Blue Ridge Commons: Environmental Activism and Forest History in WNC
BY Kathryn Newfont
2012
From the publisher: “In the late 20th century, residents of the Blue Ridge mountains in western North Carolina fiercely resisted certain environmental efforts, even while launching aggressive initiatives of their own. Kathryn Newfont examines the environmental history of this region over the course of three hundred years, identifying what she calls commons environmentalism-a cultural strain of conservation in American history that has gone largely unexplored. Efforts in the 1970s to expand federal wilderness areas in the Pisgah and Nantahala national forests generated strong opposition. For many mountain residents the idea of unspoiled wilderness seemed economically unsound, historically dishonest, and elitist. Newfont shows that local people’s sense of commons environmentalism required access to the forests that they viewed as semipublic places for hunting, fishing, and working. Policies that removed large tracts from use were perceived as “enclosure” and resisted. These battles often pitted industrialists against environmentalists. Newfont argues that the side that most effectively hitched its cause to local residents’ commons culture usually won. A few perceptive activists realized that the same cultural ground that yielded wilderness opposition could also produce ambitious protection efforts, such as Blue Ridge residents’ opposition to petroleum exploration and clearcut timber harvesting. Incorporating deep archival work and years of interviews and conversations with Appalachian residents, Blue Ridge Commons reveals a tradition of people building robust forest protection movements on their own terms.”

Under the Mercy Trees
BY Heather NEWTON
2011
From the publisher: “Heather Newton’s Under the Mercy Trees tells the poignant and unforgettable story of a man forced to face his troubled past when he returns to his hometown in the mountains of North Carolina following the disappearance of his brother. Thirty years ago, Martin Owenby came to New York City with dreams of becoming a writer. Now his existence revolves around cheap Scotch and weekend flings with equally damaged men. When he learns that his older brother, Leon, has gone missing, he must return to the Owenby farm in Solace Fork, North Carolina, to assist in the search. But that means facing a past filled with regrets, the family that never understood him, the girl whose heart he broke, and the best friend who has faithfully kept the home fires burning. As the mystery surrounding Leon’s disappearance deepens, so too does the weight of decades-long unresolved differences and unspoken feelings—forcing Martin to deal with the hardest lessons about home, duty, and love.“

Requiem by Fire
BY Wayne Caldwell
2010
From the publisher: “In Requiem by Fire, Caldwell returns to the same fertile Appalachian ground that provided the setting for his first novel, recalling a singular time in American history when the greater good may not have been best for everyone. In the late 1920s, Cataloochee, North Carolina, a settlement tucked deep in the Great Smoky Mountains, is home to nearly eleven hundred souls–many of them prosperous farmers whose ancestors broke the first furrows a century earlier. Now attorney Oliver Babcock, Jr., has been given the difficult task of presenting the locals with two options: sell their land to the federal government for the creation of a national park or remain behind at their own financial peril. While some of the area’s inhabitants seem ready to embrace a new and modern life, others, deeply embedded in their rural ways, are resistant. Silas Wright’s cantankerous unwillingness to sell or to follow the new rules leads to some knotty and often amusing predicaments. Jim Hawkins, hired by the Parks commission, has relocated his reluctant wife, Nell, and their children to Cataloochee, but Nell’s unhappiness forces Jim to make a dire choice between his roots and his family. And a sinister force is at work in the form of the deranged Willie McPeters, who threatens those who have decided to stay put. Requiem by Fire is a moving, timeless tale of survival and change. With humor and pathos, this magnificent novel transports readers to another time and place–and celebrates Southern storytelling at its finest.”

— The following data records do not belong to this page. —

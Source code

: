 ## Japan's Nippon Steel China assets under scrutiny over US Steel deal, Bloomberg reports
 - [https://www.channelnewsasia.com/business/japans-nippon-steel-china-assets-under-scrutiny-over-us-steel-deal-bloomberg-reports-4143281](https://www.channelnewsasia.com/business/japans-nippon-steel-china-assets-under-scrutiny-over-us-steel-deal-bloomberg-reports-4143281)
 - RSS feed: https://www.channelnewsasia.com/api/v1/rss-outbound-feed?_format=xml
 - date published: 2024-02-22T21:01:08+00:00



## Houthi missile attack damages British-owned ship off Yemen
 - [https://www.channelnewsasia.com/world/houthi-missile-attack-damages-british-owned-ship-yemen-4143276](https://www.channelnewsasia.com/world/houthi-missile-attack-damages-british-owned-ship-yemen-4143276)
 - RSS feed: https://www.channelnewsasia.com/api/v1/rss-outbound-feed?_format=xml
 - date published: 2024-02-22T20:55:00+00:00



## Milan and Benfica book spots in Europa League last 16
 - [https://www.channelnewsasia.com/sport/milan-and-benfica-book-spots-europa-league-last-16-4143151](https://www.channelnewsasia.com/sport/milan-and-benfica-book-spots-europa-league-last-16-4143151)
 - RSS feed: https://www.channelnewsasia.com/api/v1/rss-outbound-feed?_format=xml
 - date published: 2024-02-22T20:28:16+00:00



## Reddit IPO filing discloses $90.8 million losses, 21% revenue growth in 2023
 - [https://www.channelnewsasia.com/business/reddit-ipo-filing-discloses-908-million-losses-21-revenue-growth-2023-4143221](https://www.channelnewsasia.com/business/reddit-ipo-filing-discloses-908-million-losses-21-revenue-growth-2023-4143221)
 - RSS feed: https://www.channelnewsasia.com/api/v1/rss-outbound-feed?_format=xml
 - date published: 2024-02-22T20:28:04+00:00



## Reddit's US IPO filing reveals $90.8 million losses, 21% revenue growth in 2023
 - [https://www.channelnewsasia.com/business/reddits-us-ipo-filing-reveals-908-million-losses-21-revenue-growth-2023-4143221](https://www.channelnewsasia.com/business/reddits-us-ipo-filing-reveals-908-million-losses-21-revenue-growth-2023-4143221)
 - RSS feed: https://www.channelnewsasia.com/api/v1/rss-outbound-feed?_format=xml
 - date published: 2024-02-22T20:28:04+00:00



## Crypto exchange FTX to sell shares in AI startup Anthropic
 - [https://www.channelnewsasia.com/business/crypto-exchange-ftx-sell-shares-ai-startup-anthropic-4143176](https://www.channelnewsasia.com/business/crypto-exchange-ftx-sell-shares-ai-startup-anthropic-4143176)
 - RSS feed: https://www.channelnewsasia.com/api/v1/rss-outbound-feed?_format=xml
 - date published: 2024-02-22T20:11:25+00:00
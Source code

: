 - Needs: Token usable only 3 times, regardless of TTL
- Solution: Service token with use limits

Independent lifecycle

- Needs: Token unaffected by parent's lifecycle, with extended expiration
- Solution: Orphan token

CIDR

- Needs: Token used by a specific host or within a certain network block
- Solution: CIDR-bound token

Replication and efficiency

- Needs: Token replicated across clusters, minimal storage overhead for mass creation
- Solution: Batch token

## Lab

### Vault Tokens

Grove Park Inn: Arts & Crafts Furniture
BY Bruce E. Johnson
2009
From the publisher: “The Grove Park Inn opened in scenic Asheville, North Carolina in 1913, at the height of the American Arts & Crafts movement. The craftsmen at Elbert Hubbard’s Roycroft Shops were chosen to produce the Arts & Crafts furniture and hand-hammered lighting for what was called “the finest resort hotel in the world.” Today the Grove Park Inn Resort and Spa is home to the country’s largest collection of Arts & Crafts furnishings. In Grove Park Inn Arts & Crafts Furniture, read about the history of this unique resort, through good times and bad. Take a visual tour through the hotel and its furniture collection. When you’re inspired, use the incredibly detailed drawings and photos to build ten of the most significant pieces in the collection for yourself.”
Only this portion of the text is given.